Segment Start: Dataset extract
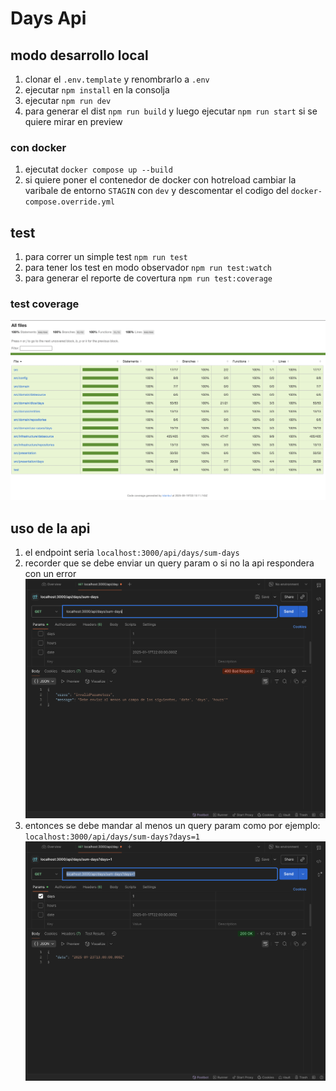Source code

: # Days Api

## modo desarrollo local

1. clonar el `.env.template` y renombrarlo a `.env`
2. ejecutar `npm install` en la consolja
3. ejecutar `npm run dev`
4. para generar el dist `npm run build` y luego ejecutar `npm run start` si se quiere mirar en preview

### con docker
1. ejecutat `docker compose up --build`
2. si quiere poner el contenedor de docker con hotreload cambiar la varibale de entorno `STAGIN` con `dev` y descomentar el codigo del `docker-compose.override.yml`

## test

1. para correr un simple test `npm run test`
2. para tener los test en modo observador `npm run test:watch`
3. para generar el reporte de covertura `npm run test:coverage`

### test coverage

![imgcoverage](./imgs/coverage.png)

## uso de la api

1. el endpoint seria `localhost:3000/api/days/sum-days`
2. recorder que se debe enviar un query param o si no la api respondera con un error
![img-error-response](./imgs/error-response.png)
3. entonces se debe mandar al menos un query param como por ejemplo: `localhost:3000/api/days/sum-days?days=1`
![img-success](./imgs/sueccess-response.png)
Segment End: Dataset extract
** Task prompt **
Leave out the pictures and restate, word for word, the lines from the top of the data through the line containing "## uso de la api", both included.

** Solution to this exercise **
Source code

: # Days Api

## modo desarrollo local

1. clonar el `.env.template` y renombrarlo a `.env`
2. ejecutar `npm install` en la consolja
3. ejecutar `npm run dev`
4. para generar el dist `npm run build` y luego ejecutar `npm run start` si se quiere mirar en preview

### con docker
1. ejecutat `docker compose up --build`
2. si quiere poner el contenedor de docker con hotreload cambiar la varibale de entorno `STAGIN` con `dev` y descomentar el codigo del `docker-compose.override.yml`

## test

1. para correr un simple test `npm run test`
2. para tener los test en modo observador `npm run test:watch`
3. para generar el reporte de covertura `npm run test:coverage`

### test coverage

![imgcoverage](./imgs/coverage.png)

## uso de la api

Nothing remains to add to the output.